The task: Return, from the listing that follows, each line containing the word "left".

-=-=-=-=-

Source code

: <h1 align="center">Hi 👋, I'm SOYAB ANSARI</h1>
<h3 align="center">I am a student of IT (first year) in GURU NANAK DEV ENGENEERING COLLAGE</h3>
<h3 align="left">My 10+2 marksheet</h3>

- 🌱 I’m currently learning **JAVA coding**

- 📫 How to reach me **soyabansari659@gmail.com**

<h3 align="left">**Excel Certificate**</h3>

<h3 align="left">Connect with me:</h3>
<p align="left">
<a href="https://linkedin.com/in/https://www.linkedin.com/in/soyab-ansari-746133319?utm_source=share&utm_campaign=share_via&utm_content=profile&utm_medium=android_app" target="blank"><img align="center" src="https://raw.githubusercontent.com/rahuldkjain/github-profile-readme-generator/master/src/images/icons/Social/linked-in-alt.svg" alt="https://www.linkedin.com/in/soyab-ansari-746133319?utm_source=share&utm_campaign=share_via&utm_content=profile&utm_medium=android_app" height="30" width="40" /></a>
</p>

-=-=-=-=-

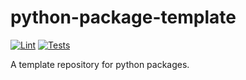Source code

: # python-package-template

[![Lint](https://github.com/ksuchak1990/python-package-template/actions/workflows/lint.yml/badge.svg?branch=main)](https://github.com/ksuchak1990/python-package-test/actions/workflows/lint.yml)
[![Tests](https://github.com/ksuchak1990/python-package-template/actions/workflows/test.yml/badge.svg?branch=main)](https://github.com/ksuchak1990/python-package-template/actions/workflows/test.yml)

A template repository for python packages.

-=-=-=-=-

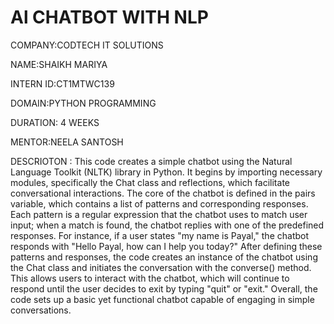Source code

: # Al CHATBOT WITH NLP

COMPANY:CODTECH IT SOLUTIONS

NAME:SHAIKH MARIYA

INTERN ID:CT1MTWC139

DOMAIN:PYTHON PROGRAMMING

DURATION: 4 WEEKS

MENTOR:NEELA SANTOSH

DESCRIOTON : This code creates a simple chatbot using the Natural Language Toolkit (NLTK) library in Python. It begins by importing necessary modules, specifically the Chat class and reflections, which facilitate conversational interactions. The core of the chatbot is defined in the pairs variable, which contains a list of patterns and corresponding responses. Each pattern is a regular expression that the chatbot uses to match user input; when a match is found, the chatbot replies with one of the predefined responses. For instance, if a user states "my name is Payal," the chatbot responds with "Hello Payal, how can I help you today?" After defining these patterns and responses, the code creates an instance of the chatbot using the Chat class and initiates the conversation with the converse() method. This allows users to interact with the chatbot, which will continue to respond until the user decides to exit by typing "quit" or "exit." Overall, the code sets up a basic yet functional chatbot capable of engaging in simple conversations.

-=-=-=-=-

Written answer:
<h3 align="left">My 10+2 marksheet</h3>
<h3 align="left">**Excel Certificate**</h3>
<h3 align="left">Connect with me:</h3>
<p align="left">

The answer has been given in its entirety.